Monday 11 April 2011

On Reading

Have you ever thought about how important reading is in the Christian life? A former minister of mine used to comstantly remind us that we should "always have a Christian book on the go." Reading is one of the ways in which we keep ourselves fresh and growing as Christians. Recently I was reminded of the importance of reading when I came across the following two quotes. Have a read and be challenged to be a reader!

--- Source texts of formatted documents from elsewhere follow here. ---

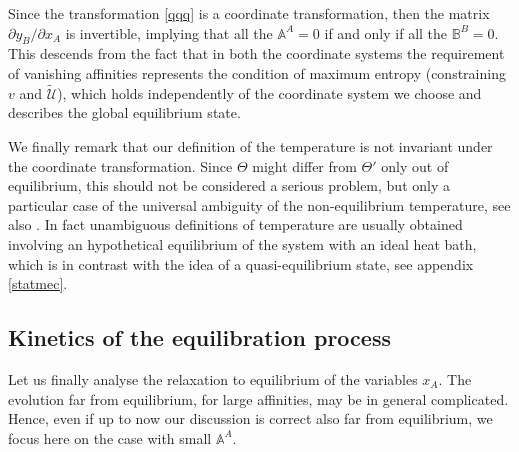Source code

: \documentclass[useAMS,usenatbib,prd,twocolumn,nofootinbib]{revtex4-1}
\begin{document}
Since the transformation \eqref{qqq} is a coordinate transformation, then the matrix 
$
\partial y_B/\partial x_A
$
is invertible, implying that all the $\mathbb{A}^A=0$ if and only if all the $\mathbb{B}^B=0$. 
This descends from the fact that in both the coordinate systems the requirement of vanishing affinities represents the condition of maximum entropy (constraining $v$ and $\tilde{\mathcal{U}}$), which holds independently of the coordinate system we choose and describes the global equilibrium state.


We finally remark  that our definition of the temperature is not invariant under the coordinate transformation. Since $\Theta$ might differ from $\Theta'$ only out of equilibrium, this should not be considered a serious problem, but only a particular case of the universal ambiguity of the non-equilibrium temperature, see also \cite{JouNonEqTemp2003}. In fact unambiguous definitions of temperature are usually obtained involving an hypothetical equilibrium of the system with an ideal heat bath, which is in contrast with the idea of a quasi-equilibrium state, see appendix \ref{statmec}.

\subsection{Kinetics of the equilibration process}\label{kinetics}

Let us finally analyse the relaxation to equilibrium of the variables $x_A$. The evolution far from equilibrium, for large affinities, may be in general complicated. Hence, even if up to now our discussion is correct also far from equilibrium,  we focus here  on the case with small $\mathbb{A}^A$.
\end{document}

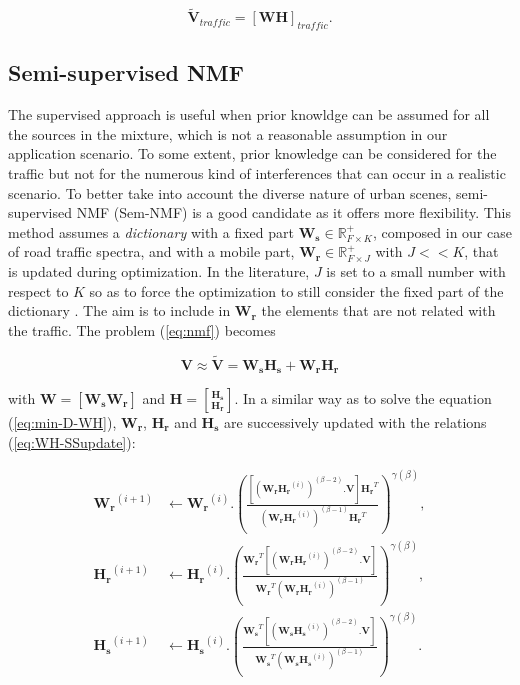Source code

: \documentclass[twocolumn]{svjour3}          %
\begin{document}
\begin{equation}\label{eq:separationExtraction}
\mathbf{\tilde{V}}_{traffic} = \left[ \mathbf{WH} \right]_{traffic}.
\end{equation}

\subsection{Semi-supervised NMF}

The supervised approach is useful when prior knowldge can be assumed for all the sources in the mixture, which is not a reasonable assumption in our application scenario. To some extent, prior knowledge can be considered for the traffic but not for the numerous kind of interferences that can occur in a realistic scenario. To better take into account the diverse nature of urban scenes, semi-supervised NMF (Sem-NMF)\cite{lee_semi-supervised_2010} is a good candidate as it offers more flexibility. This method assumes a \textit{dictionary} with a fixed part $\mathbf{W_s} \in \mathbb{R}^+_{F\times K}$, composed in our case of road traffic spectra, and with a mobile part, $\mathbf{W_r} \in \mathbb{R}^+_{F\times J}$ with $J <<K$, that is updated during optimization. In the literature, $J$ is set to a small number with respect to $K$ so as to force the optimization to still consider the fixed part of the dictionary \cite{lefevre2012semi}. The aim is to include in $\mathbf{W_r}$ the elements that are not related with the traffic. The problem (\ref{eq:nmf}) becomes

\begin{equation}
\mathbf{V} \approx \mathbf{\tilde{V}} = \mathbf{W_s H_s}+ \mathbf{W_r H_r}
\end{equation}

 with $\mathbf{W} = \left[\mathbf{W_s} \mathbf{W_r} \right]$ and $\mathbf{H} = \genfrac[]{0pt}{0}{\mathbf{H_s}}{\mathbf{H_r}}$. In a similar way as to solve the equation (\ref{eq:min-D-WH}), $\mathbf{W_r}$, $\mathbf{H_r}$ and $\mathbf{H_s}$ are successively updated with the relations (\ref{eq:WH-SSupdate}):

{\scriptsize
\begin{subequations}\label{eq:WH-SSupdate}
\begin{align}
\mathbf{W_r}^{(i+1)} &\leftarrow \mathbf{W_r}^{(i)}.\left(\frac{\left[\left(\mathbf{W_r H_r}^{(i)} \right)^{(\beta-2)}.\mathbf{V} \right]\mathbf{H_r}^T}{\left(\mathbf{W_r H_r}^{(i)} \right)^{(\beta-1)}\mathbf{H_r}^T}\right)^{\gamma(\beta)}, \label{eq:W_r_SS}\\
\mathbf{H_r}^{(i+1)} &\leftarrow \mathbf{H_r}^{(i)}.\left(\frac{\mathbf{W_r}^T \left[\left(\mathbf{W_r H_r}^{(i)} \right)^{(\beta-2)}.\mathbf{V} \right]}{\mathbf{W_r}^T \left(\mathbf{W_r H_r}^{(i)} \right)^{(\beta-1)}}\right)^{\gamma(\beta)}, \label{eq:H_r_SS}\\
\mathbf{H_s}^{(i+1)} &\leftarrow \mathbf{H_s}^{(i)}.\left(\frac{\mathbf{W_s}^T \left[\left(\mathbf{W_s H_s}^{(i)} \right)^{(\beta-2)}.\mathbf{V} \right]}{\mathbf{W_s}^T \left(\mathbf{W_s H_s}^{(i)} \right)^{(\beta-1)}}\right)^{\gamma(\beta)}.\label{eq:H_s_SS}
\end{align}
\end{subequations}}
\end{document}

John Wesley had these words to say to when he wrote to a younger pastor. They are something that anyone in Christian ministry would do well to heed, and indeed any Christian. He recognised the huge importance for pastors to be reading, that they might nourish their own souls, and be able to faithfully nourish others:

What has exceedingly hurt you in time past, nay, and I fear, to this day, is lack of reading. I scarce ever knew a preacher who read so little. And perhaps, by neglecting it, you have lost the taste for it. Hence your talent in preaching does not increase. It is just the same as it was seven years ago. It is lively, but not deep; there is little variety; there is no compass of thought. Reading only can supply this, with meditation and daily prayer. You wrong yourself greatly by omitting this. You can never be a deep preacher without it, any more than a thorough Christian. Oh begin! Fix some part of every day for private exercise. You may acquire the taste which you have not; what is tedious at first will afterward be pleasant. Whether you like it or not, read and pray daily. It is for your life; there is no other way; else you will be a trifler all your days, and a pretty, superficial preacher. Do justice to your own soul; give it time and means to grow. Do not starve yourself any longer. Take up your cross and be a Christian altogether. Then will all the children of God rejoice (not grieve) over you, and in particular yours.
Recently Tim Challies quoted from Warren Wiersbe’s book 50 People Every Christian Should Know. If the quote from John Wesley challenges us on the importance of reading, the following quote challenges us about what kind of readers we ought to be. That is, how we read. In his chapter devoted to Alexander Whyte he has this to say:
Alexander Whyte loved books, and he read them to his dying day. The Puritans in general and Thomas Goodwin in particular were his main diet...Whyte constantly ordered books for himself and his friends in the ministry. However, he cautioned young pastors against becoming book-buyers instead of book-readers. “Don’t hunger for books,” he wrote a minister friend. “Get a few of the very best, such as you already have, and read them and your own heart continually.” Whyte often contrasted two kinds of reading—“reading on a sofa and reading with a pencil in hand.” He urged students to keep notebooks and to make entries in an interleaved Bible for future reference. “No day without its line” was his motto. He wrote to Hubert Simpson: “for more than forty years, I think I can say, never a week, scarcely a day, has passed, that I have not entered some note or notes into my Bible: and, then, I never read a book without taking notes for preservation one way or another.